By now, you’ve surely been tuned in to the wave of news coverage preceding the upcoming release of a potentially historic report on UAPs (more commonly known as UFOs). The report is due later this month and has previously been teased by insiders as containing greater insight for the public on a slew of “difficult to explain” sightings.
This week, anonymous comments from senior administration officials and others who have been briefed on the government report highlight just how groundbreaking the next few weeks could be for the UAP research community and beyond.
Per Julian E. Barnes and Helene Cooper’s New York Times report, published Thursday, intelligence officials remain unable to explain the baffling movements of UAPs that were witnessed by Navy pilots in recent years.
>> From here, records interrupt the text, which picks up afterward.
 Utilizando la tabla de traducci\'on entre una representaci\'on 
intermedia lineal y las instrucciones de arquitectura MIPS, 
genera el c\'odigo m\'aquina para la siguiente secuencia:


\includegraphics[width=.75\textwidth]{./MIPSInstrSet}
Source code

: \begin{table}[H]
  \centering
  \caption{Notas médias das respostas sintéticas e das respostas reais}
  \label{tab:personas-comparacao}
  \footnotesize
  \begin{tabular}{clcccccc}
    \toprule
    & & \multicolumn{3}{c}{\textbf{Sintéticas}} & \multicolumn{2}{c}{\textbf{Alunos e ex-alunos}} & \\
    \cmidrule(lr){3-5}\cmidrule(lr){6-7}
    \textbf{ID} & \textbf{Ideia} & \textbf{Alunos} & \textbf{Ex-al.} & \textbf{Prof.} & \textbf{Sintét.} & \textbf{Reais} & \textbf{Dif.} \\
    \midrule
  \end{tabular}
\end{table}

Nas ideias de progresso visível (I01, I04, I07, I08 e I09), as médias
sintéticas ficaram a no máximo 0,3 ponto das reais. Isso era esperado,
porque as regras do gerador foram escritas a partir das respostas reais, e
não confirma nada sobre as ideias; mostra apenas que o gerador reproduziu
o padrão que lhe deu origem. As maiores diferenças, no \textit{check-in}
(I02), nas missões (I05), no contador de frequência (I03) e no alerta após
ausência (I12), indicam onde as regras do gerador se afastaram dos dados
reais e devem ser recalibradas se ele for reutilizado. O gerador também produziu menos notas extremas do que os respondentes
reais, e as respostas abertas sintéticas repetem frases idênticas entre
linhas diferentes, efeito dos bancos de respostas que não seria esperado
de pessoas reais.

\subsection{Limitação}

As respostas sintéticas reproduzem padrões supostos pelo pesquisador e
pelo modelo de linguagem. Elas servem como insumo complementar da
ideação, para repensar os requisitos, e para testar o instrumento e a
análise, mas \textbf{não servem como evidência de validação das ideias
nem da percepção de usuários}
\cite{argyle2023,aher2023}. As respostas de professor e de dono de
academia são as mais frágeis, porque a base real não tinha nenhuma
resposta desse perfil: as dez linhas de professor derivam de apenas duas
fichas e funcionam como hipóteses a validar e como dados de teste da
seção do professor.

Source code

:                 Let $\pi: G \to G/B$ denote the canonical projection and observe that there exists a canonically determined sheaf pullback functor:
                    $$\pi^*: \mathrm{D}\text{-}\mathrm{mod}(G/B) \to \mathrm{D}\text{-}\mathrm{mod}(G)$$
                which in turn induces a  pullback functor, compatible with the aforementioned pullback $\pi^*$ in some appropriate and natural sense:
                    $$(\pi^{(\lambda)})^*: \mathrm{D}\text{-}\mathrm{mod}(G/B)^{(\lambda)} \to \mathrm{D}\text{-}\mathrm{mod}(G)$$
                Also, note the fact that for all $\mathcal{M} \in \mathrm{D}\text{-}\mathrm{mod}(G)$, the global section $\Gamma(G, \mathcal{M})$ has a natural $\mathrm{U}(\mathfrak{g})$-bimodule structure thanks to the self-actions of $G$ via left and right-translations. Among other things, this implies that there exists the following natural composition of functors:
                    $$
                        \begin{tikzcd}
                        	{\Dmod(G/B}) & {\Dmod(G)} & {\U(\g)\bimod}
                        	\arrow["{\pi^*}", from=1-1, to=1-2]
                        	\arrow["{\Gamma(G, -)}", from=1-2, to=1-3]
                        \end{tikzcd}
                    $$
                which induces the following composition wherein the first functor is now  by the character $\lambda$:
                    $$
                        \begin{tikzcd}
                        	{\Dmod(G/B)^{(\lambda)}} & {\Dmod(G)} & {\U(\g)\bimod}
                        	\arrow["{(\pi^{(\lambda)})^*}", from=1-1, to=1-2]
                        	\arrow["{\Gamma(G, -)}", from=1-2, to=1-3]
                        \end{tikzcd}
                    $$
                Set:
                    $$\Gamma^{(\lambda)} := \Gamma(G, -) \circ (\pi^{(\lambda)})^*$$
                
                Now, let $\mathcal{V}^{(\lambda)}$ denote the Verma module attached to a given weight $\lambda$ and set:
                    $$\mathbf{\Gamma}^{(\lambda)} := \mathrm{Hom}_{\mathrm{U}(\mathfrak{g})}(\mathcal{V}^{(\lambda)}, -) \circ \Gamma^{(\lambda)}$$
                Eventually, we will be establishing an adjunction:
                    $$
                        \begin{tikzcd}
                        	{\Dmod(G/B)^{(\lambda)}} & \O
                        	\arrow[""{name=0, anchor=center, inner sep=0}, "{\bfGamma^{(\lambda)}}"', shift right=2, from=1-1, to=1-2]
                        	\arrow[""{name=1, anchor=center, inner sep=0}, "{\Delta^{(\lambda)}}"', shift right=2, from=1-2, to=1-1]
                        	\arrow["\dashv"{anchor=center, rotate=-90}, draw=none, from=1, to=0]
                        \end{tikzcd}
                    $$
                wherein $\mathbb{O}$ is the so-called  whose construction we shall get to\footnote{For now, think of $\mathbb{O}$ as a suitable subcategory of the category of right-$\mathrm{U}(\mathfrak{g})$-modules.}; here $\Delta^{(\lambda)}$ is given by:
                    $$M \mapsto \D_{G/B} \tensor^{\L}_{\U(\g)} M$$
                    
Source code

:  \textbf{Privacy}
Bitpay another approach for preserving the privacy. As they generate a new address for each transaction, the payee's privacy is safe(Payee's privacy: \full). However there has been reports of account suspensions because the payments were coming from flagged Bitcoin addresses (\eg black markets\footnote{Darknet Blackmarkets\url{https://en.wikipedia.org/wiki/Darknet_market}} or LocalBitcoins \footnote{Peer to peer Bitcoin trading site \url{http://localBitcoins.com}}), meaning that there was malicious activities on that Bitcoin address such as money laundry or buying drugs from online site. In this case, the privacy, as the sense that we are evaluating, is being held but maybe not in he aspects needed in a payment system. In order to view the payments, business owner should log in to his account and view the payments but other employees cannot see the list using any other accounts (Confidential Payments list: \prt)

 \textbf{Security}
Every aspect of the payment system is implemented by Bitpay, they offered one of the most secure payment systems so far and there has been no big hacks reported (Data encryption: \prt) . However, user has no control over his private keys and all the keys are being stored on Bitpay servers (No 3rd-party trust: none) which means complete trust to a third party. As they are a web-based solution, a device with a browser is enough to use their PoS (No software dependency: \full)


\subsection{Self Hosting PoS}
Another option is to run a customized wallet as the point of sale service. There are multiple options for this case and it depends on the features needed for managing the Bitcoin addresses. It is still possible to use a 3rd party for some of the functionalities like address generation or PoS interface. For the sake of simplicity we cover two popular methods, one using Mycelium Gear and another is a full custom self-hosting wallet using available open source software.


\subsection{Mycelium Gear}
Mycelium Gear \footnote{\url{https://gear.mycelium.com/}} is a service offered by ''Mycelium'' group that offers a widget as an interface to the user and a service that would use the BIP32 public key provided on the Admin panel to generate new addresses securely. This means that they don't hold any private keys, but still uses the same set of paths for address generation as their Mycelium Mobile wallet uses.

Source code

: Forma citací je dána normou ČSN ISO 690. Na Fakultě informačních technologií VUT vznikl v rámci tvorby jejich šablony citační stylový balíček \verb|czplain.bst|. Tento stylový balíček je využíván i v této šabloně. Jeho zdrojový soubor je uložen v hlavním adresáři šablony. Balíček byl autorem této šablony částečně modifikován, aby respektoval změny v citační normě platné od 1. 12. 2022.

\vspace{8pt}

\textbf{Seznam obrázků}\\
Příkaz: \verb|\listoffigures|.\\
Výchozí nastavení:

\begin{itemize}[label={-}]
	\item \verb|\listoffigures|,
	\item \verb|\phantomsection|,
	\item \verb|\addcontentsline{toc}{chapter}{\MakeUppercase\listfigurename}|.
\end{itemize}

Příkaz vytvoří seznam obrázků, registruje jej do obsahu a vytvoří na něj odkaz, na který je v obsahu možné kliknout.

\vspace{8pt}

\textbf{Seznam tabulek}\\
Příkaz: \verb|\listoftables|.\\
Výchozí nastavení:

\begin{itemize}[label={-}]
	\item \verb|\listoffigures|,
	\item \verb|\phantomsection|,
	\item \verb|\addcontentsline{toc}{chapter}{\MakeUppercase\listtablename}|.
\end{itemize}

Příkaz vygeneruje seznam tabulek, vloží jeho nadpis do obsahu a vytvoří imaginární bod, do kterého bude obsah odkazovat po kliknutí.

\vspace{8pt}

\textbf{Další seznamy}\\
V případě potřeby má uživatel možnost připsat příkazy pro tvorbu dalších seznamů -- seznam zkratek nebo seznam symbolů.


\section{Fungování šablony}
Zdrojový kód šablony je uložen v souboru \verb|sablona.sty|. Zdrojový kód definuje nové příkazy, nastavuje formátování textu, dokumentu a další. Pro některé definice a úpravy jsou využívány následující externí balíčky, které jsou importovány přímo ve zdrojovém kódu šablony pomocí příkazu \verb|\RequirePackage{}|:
According to the Times’ sources, the report determines that the “vast majority” of the more than 120 UAP incidents documented over the past 20 years “did not originate from any American military or other advanced U.S. government technology.”
Furthermore, top officials said the ambiguity of the overall findings included in the upcoming report does not rule out “alien spacecraft” theories and similar explanations. Also proposed is that “at least some” of the UAPs could have been the result of another government like Russia or China testing out new technology, though the extent to which that theory is applied—i.e. the total number of theory-appropriate incidents and the characteristics of each—were not disclosed.
CNN also published a forward-looking piece on the UFO report on Thursday, drawing similar comments from sources familiar with the report’s findings. Per three of their sources:
“According to three of those sources, the report does not however rule out the possibility they are alien spacecraft.”